While the Christmas season is full of celebration, the markets are rather lulled during this time. That’s primarily because institutional traders, who contribute to the largest volume traded, are on vacation. But that doesn’t mean there is zero market activity – retail investors dominate the financial markets. And due to low liquidity, the markets are prone to high volatility. Let’s discuss which strategies can be used at Christmas time.
The Santa Claus rally
The Santa Claus rally is a persistent bullish trend in the financial markets during the week after Christmas – the last five trading days of the year and the first two days of the new year.
Yale Hirsch first documented this phenomenon in “Stock Trader’s Almanac” in 1972. Typically, the Santa Claus rally can also be used as an indicator for the new year. Yale Hirsch famously noted, “If Santa Claus should fail to call, bears may come …”.
Historically, the causes of the Santa Claus rally are ambiguous at best. Usually, the Christmas season marks the end of the tax-loss harvesting period, which begins during the fourth quarter and ends on December 31. Typically, investors timely sell off their loss-making securities to minimize capital gains. Psychologically, retail investors are also overly optimistic, which can lead to irrational exuberance. This may see them invest their end-year bonuses and reinvest the proceeds from tax-loss harvesting into the markets.
Now, remember that institutional traders and investors are on break, so liquidity is thin in the market. And that means increased buying activity from retail investors results in a significant bullish run.
But remember that while the Santa Claus rally can lead to a bull run during Christmas time, it may be outweighed by fundamentals. So, always do rigorous due diligence before investing in any security.

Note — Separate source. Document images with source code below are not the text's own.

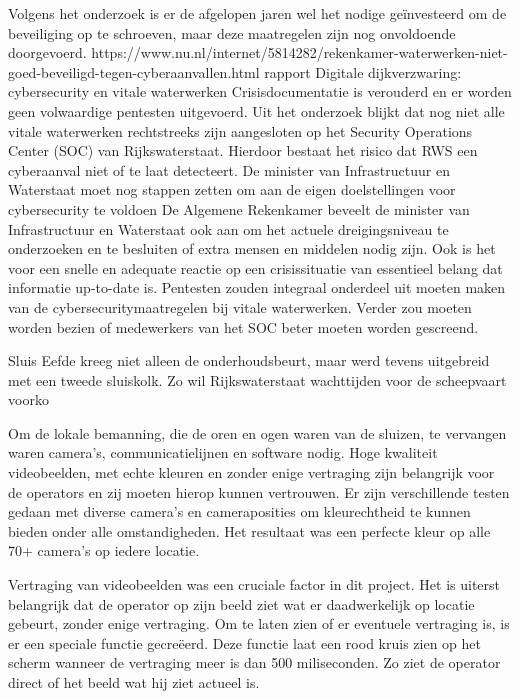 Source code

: Volgens het onderzoek is er de afgelopen jaren wel het nodige geïnvesteerd om de beveiliging op te schroeven, maar deze maatregelen zijn nog onvoldoende doorgevoerd.
https://www.nu.nl/internet/5814282/rekenkamer-waterwerken-niet-goed-beveiligd-tegen-cyberaanvallen.html
\cite{hdsr30092022lichtprojectieswaterliniesluizen}
rapport Digitale dijkverzwaring: cybersecurity en vitale waterwerken 
Crisisdocumentatie is verouderd en er worden geen volwaardige pentesten uitgevoerd. Uit het onderzoek blijkt dat nog niet alle vitale waterwerken rechtstreeks zijn aangesloten op het Security Operations Center (SOC) van Rijkswaterstaat. Hierdoor bestaat het risico dat RWS een cyberaanval niet of te laat detecteert. De minister van Infrastructuur en Waterstaat moet nog stappen zetten om aan de eigen doelstellingen voor cybersecurity te voldoen
De Algemene Rekenkamer beveelt de minister van Infrastructuur en Waterstaat ook aan om het actuele dreigingsniveau te onderzoeken en te besluiten of extra mensen en middelen nodig zijn. Ook is het voor een snelle en adequate reactie op een crisissituatie van essentieel belang dat informatie up-to-date is. Pentesten zouden integraal onderdeel uit moeten maken van de cybersecuritymaatregelen bij vitale waterwerken. Verder zou moeten worden bezien of medewerkers van het SOC beter moeten worden gescreend.

\cite{kramerZeeland}
Sluis Eefde kreeg niet alleen de onderhoudsbeurt, maar werd tevens uitgebreid met een tweede sluiskolk. Zo wil Rijkswaterstaat wachttijden voor de scheepvaart voorko

\cite{gww29032021kantelendesluisdeur}
Om de lokale bemanning, die de oren en ogen waren van de sluizen, te vervangen waren camera’s, communicatielijnen en software nodig. Hoge kwaliteit videobeelden, met echte kleuren en zonder enige vertraging zijn belangrijk voor de operators en zij moeten hierop kunnen vertrouwen. Er zijn verschillende testen gedaan met diverse camera’s en cameraposities om kleurechtheid te kunnen bieden onder alle omstandigheden. Het resultaat was een perfecte kleur op alle 70+ camera’s op iedere locatie.

Vertraging van videobeelden was een cruciale factor in dit project. Het is uiterst belangrijk dat de operator op zijn beeld ziet wat er daadwerkelijk op locatie gebeurt, zonder enige vertraging. Om te laten zien of er eventuele vertraging is, is er een speciale functie gecreëerd. Deze functie laat een rood kruis zien op het scherm wanneer de vertraging meer is dan 500 miliseconden. Zo ziet de operator direct of het beeld wat hij ziet actueel is.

As we’ve mentioned, market liquidity is usually at its yearly lows during Christmas, owing to the low volume traded. Primarily, the majority of liquidity in the market comes from institutional traders and investors who are on holiday during the Christmas period. That leaves retail investors as the major players in the market.
Historically, the price action around Christmas time tends to move sideways – in a consolidation phase. For the most part, your trading strategy should be based on the order flow. Every financial market, from Forex to the stocks market, openly displays its order books – showing all active bids and asking for buy and sell orders in terms of price and volume. It provides an accurate depiction of the depth of the market and the possibility of order execution, all signalling market sentiment.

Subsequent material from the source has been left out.